--- Try it ---
Set down each entry exactly; omit images.

--- Data to process ---
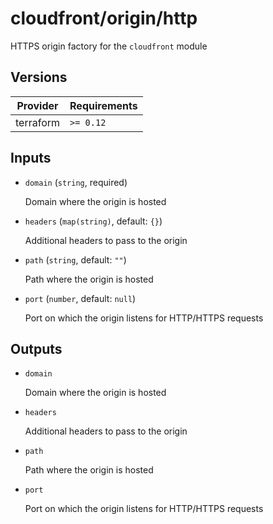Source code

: # cloudfront/origin/http

HTTPS origin factory for the `cloudfront` module

<!-- bin/docs -->

## Versions

| Provider | Requirements |
|-|-|
| terraform | `>= 0.12` |

## Inputs

* `domain` (`string`, required)

    Domain where the origin is hosted

* `headers` (`map(string)`, default: `{}`)

    Additional headers to pass to the origin

* `path` (`string`, default: `""`)

    Path where the origin is hosted

* `port` (`number`, default: `null`)

    Port on which the origin listens for HTTP/HTTPS requests



## Outputs

* `domain`

    Domain where the origin is hosted

* `headers`

    Additional headers to pass to the origin

* `path`

    Path where the origin is hosted

* `port`

    Port on which the origin listens for HTTP/HTTPS requests
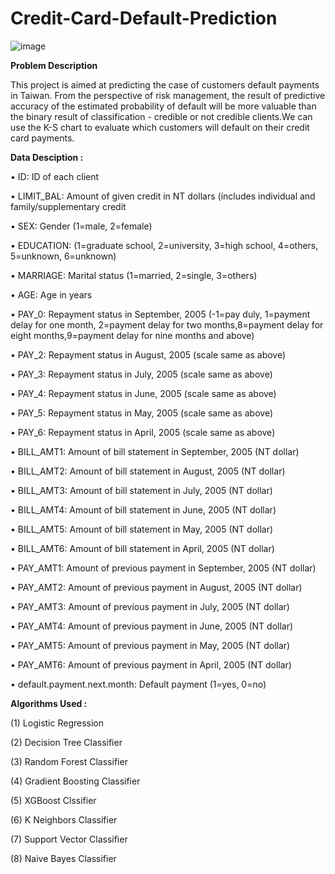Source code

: # Credit-Card-Default-Prediction
![image](https://user-images.githubusercontent.com/112092937/205936879-ece9a092-3dda-43b3-ad6b-57f5c9754d5c.png)


**Problem Description**

This project is aimed at predicting the case of customers default payments in Taiwan. From the perspective of risk management, the result of predictive accuracy of the estimated probability of default will be more valuable than the binary result of classification - credible or not credible clients.We can use the K-S chart to evaluate which customers will default on their credit card payments.


**Data Desciption :**

• ID: ID of each client

• LIMIT_BAL: Amount of given credit in NT dollars (includes individual and family/supplementary credit

• SEX: Gender (1=male, 2=female)

• EDUCATION: (1=graduate school, 2=university, 3=high school, 4=others, 5=unknown, 6=unknown)

• MARRIAGE: Marital status (1=married, 2=single, 3=others)

• AGE: Age in years

• PAY_0: Repayment status in September, 2005 (-1=pay duly, 1=payment delay for one month, 2=payment delay for two months,8=payment delay for eight months,9=payment delay for nine months and above)

• PAY_2: Repayment status in August, 2005 (scale same as above)

• PAY_3: Repayment status in July, 2005 (scale same as above)

• PAY_4: Repayment status in June, 2005 (scale same as above)

• PAY_5: Repayment status in May, 2005 (scale same as above)

• PAY_6: Repayment status in April, 2005 (scale same as above)

• BILL_AMT1: Amount of bill statement in September, 2005 (NT dollar)

• BILL_AMT2: Amount of bill statement in August, 2005 (NT dollar)

• BILL_AMT3: Amount of bill statement in July, 2005 (NT dollar)

• BILL_AMT4: Amount of bill statement in June, 2005 (NT dollar)

• BILL_AMT5: Amount of bill statement in May, 2005 (NT dollar)

• BILL_AMT6: Amount of bill statement in April, 2005 (NT dollar)

• PAY_AMT1: Amount of previous payment in September, 2005 (NT dollar)

• PAY_AMT2: Amount of previous payment in August, 2005 (NT dollar)

• PAY_AMT3: Amount of previous payment in July, 2005 (NT dollar)

• PAY_AMT4: Amount of previous payment in June, 2005 (NT dollar)

• PAY_AMT5: Amount of previous payment in May, 2005 (NT dollar)

• PAY_AMT6: Amount of previous payment in April, 2005 (NT dollar)

• default.payment.next.month: Default payment (1=yes, 0=no)
     
     
**Algorithms Used :**

(1) Logistic Regression
     
(2) Decision Tree Classifier
      
(3) Random Forest Classifier
      
(4) Gradient Boosting Classifier
     
(5) XGBoost Clssifier
      
(6) K Neighbors Classifier
      
(7) Support Vector Classifier
      
(8) Naive Bayes Classifier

--- The answer ---
Source code

: # cloudfront/origin/http

HTTPS origin factory for the `cloudfront` module

<!-- bin/docs -->

## Versions

| Provider | Requirements |
|-|-|
| terraform | `>= 0.12` |

## Inputs

* `domain` (`string`, required)

    Domain where the origin is hosted

* `headers` (`map(string)`, default: `{}`)

    Additional headers to pass to the origin

* `path` (`string`, default: `""`)

    Path where the origin is hosted

* `port` (`number`, default: `null`)

    Port on which the origin listens for HTTP/HTTPS requests



## Outputs

* `domain`

    Domain where the origin is hosted

* `headers`

    Additional headers to pass to the origin

* `path`

    Path where the origin is hosted

* `port`

    Port on which the origin listens for HTTP/HTTPS requests
Source code

: # Credit-Card-Default-Prediction
![image](https://user-images.githubusercontent.com/112092937/205936879-ece9a092-3dda-43b3-ad6b-57f5c9754d5c.png)


**Problem Description**

This project is aimed at predicting the case of customers default payments in Taiwan. From the perspective of risk management, the result of predictive accuracy of the estimated probability of default will be more valuable than the binary result of classification - credible or not credible clients.We can use the K-S chart to evaluate which customers will default on their credit card payments.


**Data Desciption :**

• ID: ID of each client

• LIMIT_BAL: Amount of given credit in NT dollars (includes individual and family/supplementary credit

• SEX: Gender (1=male, 2=female)

• EDUCATION: (1=graduate school, 2=university, 3=high school, 4=others, 5=unknown, 6=unknown)

• MARRIAGE: Marital status (1=married, 2=single, 3=others)

• AGE: Age in years

• PAY_0: Repayment status in September, 2005 (-1=pay duly, 1=payment delay for one month, 2=payment delay for two months,8=payment delay for eight months,9=payment delay for nine months and above)

• PAY_2: Repayment status in August, 2005 (scale same as above)

• PAY_3: Repayment status in July, 2005 (scale same as above)

• PAY_4: Repayment status in June, 2005 (scale same as above)

• PAY_5: Repayment status in May, 2005 (scale same as above)

• PAY_6: Repayment status in April, 2005 (scale same as above)

• BILL_AMT1: Amount of bill statement in September, 2005 (NT dollar)

• BILL_AMT2: Amount of bill statement in August, 2005 (NT dollar)

• BILL_AMT3: Amount of bill statement in July, 2005 (NT dollar)

• BILL_AMT4: Amount of bill statement in June, 2005 (NT dollar)

• BILL_AMT5: Amount of bill statement in May, 2005 (NT dollar)

• BILL_AMT6: Amount of bill statement in April, 2005 (NT dollar)

• PAY_AMT1: Amount of previous payment in September, 2005 (NT dollar)

• PAY_AMT2: Amount of previous payment in August, 2005 (NT dollar)

• PAY_AMT3: Amount of previous payment in July, 2005 (NT dollar)

• PAY_AMT4: Amount of previous payment in June, 2005 (NT dollar)

• PAY_AMT5: Amount of previous payment in May, 2005 (NT dollar)

• PAY_AMT6: Amount of previous payment in April, 2005 (NT dollar)

• default.payment.next.month: Default payment (1=yes, 0=no)
     
     
**Algorithms Used :**

(1) Logistic Regression
     
(2) Decision Tree Classifier
      
(3) Random Forest Classifier
      
(4) Gradient Boosting Classifier
     
(5) XGBoost Clssifier
      
(6) K Neighbors Classifier
      
(7) Support Vector Classifier
      
(8) Naive Bayes Classifier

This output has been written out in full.